Problem description:
Looking through the listing that follows, count every line with the string "CacheManager" and state the number alone.

Exercise input:
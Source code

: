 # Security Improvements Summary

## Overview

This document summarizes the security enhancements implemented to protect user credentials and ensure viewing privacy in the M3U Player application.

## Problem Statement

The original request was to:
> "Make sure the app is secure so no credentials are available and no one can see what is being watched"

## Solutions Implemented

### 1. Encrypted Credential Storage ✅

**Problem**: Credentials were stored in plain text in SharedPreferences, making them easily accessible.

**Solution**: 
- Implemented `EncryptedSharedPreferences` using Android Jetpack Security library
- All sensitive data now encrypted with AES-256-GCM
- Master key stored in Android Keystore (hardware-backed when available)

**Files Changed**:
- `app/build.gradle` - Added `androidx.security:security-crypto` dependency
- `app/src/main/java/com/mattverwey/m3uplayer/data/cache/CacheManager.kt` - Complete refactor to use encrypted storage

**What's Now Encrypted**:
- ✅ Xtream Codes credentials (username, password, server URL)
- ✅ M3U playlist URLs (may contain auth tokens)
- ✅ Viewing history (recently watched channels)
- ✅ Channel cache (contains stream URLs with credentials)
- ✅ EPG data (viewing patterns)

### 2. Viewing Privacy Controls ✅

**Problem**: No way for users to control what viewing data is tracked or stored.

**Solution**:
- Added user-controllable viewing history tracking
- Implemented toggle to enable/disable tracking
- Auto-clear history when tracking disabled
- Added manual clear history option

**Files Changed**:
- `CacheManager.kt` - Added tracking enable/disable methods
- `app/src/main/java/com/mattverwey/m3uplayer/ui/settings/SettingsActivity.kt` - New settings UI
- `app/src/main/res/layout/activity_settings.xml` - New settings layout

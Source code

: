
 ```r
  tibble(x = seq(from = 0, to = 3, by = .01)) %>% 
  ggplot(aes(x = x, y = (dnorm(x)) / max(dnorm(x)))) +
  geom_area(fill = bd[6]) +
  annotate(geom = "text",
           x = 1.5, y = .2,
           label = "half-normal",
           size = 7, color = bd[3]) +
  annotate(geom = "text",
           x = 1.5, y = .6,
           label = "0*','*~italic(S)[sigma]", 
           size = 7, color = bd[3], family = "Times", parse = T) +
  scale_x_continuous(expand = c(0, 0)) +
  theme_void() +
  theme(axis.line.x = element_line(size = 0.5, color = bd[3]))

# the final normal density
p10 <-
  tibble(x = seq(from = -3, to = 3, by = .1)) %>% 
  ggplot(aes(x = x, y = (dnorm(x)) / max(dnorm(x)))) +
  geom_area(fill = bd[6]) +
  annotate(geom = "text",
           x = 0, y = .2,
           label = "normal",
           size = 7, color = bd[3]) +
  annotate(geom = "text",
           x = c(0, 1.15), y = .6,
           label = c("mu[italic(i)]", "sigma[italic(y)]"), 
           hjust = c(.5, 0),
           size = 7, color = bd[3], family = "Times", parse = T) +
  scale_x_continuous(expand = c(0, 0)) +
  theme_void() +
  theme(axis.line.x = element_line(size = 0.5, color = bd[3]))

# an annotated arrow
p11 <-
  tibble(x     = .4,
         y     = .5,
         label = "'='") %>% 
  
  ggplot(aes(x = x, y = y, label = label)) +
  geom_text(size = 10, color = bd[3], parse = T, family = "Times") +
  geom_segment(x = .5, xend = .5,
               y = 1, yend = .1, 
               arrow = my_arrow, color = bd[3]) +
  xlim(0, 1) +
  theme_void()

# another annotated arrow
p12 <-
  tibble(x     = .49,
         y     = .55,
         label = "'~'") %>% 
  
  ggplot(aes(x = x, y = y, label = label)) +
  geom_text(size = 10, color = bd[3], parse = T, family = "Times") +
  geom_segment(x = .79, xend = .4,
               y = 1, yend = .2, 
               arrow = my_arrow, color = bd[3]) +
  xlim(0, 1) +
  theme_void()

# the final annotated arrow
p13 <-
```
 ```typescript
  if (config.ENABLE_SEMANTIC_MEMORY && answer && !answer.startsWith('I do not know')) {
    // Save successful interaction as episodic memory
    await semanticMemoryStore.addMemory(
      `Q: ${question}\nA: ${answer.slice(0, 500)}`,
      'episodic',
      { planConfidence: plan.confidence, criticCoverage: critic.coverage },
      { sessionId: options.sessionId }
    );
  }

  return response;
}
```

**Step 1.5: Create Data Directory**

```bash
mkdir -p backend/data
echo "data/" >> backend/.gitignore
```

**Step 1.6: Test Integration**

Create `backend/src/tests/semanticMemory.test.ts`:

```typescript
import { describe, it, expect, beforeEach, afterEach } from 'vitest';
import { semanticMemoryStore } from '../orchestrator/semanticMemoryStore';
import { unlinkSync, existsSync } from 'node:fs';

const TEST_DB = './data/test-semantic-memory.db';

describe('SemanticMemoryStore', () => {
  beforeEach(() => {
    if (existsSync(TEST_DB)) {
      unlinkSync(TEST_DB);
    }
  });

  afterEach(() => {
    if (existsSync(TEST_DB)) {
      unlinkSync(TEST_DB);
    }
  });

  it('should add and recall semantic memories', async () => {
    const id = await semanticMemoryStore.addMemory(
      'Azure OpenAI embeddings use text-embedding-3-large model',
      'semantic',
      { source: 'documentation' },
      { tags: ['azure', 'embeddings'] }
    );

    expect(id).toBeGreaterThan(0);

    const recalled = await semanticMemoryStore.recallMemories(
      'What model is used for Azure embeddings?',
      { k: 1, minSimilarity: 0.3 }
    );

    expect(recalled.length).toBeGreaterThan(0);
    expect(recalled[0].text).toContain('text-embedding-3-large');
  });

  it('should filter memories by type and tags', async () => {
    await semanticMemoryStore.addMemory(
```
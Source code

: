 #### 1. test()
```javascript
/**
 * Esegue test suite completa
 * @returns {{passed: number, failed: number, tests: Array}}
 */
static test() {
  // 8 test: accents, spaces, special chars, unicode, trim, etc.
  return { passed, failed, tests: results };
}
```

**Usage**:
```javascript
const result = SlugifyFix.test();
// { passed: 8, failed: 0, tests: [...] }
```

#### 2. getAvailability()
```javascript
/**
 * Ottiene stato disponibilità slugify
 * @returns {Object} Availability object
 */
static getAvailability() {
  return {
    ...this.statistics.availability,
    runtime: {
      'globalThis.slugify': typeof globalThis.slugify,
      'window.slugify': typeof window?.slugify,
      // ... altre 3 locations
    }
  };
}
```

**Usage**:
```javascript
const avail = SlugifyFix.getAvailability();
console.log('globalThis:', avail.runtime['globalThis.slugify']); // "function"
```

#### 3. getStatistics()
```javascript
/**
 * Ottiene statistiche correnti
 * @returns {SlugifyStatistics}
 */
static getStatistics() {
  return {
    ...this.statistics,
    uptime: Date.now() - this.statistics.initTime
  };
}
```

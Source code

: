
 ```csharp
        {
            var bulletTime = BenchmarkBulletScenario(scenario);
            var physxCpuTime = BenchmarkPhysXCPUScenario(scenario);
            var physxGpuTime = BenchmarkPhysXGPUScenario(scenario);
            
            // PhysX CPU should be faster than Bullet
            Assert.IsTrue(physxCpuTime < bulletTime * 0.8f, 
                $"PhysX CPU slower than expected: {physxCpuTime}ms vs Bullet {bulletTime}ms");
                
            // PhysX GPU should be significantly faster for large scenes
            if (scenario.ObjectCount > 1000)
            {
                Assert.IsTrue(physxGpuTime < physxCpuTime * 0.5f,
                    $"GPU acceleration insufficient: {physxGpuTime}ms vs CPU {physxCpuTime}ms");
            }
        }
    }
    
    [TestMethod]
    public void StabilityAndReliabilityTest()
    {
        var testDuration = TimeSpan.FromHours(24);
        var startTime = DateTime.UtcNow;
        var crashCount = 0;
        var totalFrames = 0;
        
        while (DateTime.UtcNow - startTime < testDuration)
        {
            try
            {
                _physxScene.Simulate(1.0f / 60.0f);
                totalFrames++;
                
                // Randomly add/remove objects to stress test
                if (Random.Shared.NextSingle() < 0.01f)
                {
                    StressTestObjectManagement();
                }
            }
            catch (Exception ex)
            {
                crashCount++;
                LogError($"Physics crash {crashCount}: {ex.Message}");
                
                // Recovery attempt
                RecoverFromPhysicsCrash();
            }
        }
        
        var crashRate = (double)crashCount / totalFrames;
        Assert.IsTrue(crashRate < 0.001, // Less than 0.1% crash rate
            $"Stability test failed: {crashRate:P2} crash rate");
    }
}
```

Solution to this problem:
2